[Saved entries]
%%
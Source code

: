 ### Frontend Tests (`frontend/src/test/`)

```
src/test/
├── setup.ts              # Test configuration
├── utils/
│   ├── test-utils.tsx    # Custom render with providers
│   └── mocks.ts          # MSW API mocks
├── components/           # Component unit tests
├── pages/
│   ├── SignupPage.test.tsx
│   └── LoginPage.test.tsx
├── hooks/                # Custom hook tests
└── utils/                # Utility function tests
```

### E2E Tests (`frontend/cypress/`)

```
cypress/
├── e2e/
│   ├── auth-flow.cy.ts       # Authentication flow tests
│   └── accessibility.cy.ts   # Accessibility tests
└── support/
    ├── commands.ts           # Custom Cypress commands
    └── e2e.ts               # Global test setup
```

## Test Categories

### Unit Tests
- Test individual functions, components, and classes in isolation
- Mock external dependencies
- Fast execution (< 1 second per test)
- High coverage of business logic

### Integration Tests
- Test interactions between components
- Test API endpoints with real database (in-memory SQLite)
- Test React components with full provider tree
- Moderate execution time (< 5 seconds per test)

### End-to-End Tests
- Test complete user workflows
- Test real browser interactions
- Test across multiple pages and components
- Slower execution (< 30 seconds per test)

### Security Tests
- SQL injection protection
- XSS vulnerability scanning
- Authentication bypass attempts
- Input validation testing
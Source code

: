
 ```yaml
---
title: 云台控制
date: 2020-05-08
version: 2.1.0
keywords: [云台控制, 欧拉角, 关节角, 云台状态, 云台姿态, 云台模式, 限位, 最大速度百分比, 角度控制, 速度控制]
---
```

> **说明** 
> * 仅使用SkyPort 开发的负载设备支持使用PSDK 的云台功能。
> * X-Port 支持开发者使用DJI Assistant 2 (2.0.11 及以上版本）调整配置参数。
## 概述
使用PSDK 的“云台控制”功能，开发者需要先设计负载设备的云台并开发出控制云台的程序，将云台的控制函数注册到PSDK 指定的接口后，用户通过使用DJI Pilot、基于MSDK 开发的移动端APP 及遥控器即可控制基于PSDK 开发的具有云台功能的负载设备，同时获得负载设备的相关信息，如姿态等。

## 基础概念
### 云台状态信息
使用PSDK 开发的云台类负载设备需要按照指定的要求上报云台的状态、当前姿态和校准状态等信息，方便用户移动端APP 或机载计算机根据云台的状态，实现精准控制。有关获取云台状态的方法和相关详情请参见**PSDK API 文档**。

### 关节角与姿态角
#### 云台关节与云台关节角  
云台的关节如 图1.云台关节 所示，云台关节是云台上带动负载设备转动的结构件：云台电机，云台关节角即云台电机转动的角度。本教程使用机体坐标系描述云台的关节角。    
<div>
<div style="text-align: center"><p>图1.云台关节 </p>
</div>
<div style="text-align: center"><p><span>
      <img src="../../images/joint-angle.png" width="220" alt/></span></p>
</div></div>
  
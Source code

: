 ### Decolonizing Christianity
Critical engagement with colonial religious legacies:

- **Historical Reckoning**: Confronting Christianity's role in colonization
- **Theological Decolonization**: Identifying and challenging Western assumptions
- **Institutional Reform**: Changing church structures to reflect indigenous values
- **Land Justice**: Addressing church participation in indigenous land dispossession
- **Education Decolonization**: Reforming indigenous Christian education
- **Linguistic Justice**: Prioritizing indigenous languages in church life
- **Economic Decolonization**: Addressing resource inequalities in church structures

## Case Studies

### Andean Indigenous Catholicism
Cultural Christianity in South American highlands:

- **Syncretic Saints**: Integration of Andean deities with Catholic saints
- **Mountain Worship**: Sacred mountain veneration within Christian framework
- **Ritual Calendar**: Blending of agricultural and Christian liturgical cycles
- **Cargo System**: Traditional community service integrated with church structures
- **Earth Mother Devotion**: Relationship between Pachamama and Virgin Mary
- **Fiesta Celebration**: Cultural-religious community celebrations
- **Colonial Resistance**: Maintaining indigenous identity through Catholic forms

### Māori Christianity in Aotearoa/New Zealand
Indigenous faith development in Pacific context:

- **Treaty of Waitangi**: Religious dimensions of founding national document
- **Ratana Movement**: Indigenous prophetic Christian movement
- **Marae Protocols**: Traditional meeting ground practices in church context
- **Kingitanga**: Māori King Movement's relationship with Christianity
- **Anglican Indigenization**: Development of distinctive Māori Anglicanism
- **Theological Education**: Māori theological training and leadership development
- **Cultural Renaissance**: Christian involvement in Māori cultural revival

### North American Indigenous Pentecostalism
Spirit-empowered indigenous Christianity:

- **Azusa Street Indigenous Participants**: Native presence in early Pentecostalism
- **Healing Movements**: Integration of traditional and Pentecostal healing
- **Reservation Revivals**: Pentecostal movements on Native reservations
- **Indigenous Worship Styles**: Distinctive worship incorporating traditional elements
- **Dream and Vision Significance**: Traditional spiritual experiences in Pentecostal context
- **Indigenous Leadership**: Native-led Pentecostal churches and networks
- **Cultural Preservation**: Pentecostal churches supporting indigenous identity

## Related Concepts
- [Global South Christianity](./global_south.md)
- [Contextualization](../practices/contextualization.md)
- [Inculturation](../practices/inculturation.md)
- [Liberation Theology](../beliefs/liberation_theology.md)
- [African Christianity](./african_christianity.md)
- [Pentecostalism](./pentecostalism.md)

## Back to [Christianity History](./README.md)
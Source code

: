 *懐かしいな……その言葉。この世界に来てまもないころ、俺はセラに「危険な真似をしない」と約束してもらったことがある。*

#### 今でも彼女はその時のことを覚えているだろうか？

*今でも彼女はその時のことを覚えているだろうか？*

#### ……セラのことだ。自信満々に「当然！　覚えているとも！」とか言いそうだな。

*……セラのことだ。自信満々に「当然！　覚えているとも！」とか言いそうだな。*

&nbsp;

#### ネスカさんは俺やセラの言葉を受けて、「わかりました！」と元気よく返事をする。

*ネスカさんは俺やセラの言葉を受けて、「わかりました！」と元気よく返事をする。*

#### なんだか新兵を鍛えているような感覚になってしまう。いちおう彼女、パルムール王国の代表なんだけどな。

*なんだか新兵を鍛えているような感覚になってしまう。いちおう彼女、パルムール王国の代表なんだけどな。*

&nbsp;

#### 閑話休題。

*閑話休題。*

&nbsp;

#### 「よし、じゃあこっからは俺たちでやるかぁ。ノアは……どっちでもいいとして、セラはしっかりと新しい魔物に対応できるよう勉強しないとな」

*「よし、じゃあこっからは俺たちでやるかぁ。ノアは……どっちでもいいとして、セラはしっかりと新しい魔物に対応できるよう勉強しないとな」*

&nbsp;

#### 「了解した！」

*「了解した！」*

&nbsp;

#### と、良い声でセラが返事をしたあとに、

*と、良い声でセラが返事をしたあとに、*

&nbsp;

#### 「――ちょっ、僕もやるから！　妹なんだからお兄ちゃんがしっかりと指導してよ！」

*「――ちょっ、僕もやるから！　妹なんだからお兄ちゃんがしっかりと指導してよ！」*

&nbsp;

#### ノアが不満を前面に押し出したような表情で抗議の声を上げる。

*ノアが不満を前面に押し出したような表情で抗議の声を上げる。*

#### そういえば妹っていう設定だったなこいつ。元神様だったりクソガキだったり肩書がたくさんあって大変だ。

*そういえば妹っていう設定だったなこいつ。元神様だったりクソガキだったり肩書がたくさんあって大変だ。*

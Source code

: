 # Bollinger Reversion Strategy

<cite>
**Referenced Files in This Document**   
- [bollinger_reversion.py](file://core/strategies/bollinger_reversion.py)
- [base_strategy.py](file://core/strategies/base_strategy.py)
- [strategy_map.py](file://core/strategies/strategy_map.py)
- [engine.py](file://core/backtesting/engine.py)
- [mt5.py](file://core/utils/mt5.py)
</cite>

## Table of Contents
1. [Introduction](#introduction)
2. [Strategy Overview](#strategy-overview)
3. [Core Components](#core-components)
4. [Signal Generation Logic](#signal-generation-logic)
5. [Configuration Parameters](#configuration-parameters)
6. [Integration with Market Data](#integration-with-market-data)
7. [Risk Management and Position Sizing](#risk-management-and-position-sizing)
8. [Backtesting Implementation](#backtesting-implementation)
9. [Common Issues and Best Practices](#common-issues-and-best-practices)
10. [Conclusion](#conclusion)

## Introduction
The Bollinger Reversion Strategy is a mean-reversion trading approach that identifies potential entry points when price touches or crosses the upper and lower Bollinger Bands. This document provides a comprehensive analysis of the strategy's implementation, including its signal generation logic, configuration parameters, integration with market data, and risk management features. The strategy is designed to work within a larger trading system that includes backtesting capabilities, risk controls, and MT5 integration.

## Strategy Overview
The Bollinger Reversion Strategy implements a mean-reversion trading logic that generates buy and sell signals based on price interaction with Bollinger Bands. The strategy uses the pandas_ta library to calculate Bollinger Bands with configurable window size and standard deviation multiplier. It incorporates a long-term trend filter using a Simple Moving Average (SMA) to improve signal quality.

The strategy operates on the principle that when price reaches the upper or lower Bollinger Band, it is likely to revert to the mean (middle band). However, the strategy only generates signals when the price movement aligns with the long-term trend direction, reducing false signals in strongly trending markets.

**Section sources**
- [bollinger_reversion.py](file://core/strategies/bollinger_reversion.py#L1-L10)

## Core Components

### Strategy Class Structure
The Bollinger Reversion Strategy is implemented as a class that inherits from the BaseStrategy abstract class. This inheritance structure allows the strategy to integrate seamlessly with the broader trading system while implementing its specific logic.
%%
▸ **Task to carry out**
Could you repeat exactly the lines above from the line with "in This Document**" up to and including the line with "6. [Integration with", and only those?

▸ **Answer below**
**Referenced Files in This Document**   
- [bollinger_reversion.py](file://core/strategies/bollinger_reversion.py)
- [base_strategy.py](file://core/strategies/base_strategy.py)
- [strategy_map.py](file://core/strategies/strategy_map.py)
- [engine.py](file://core/backtesting/engine.py)
- [mt5.py](file://core/utils/mt5.py)
</cite>

## Table of Contents
1. [Introduction](#introduction)
2. [Strategy Overview](#strategy-overview)
3. [Core Components](#core-components)
4. [Signal Generation Logic](#signal-generation-logic)
5. [Configuration Parameters](#configuration-parameters)
6. [Integration with Market Data](#integration-with-market-data)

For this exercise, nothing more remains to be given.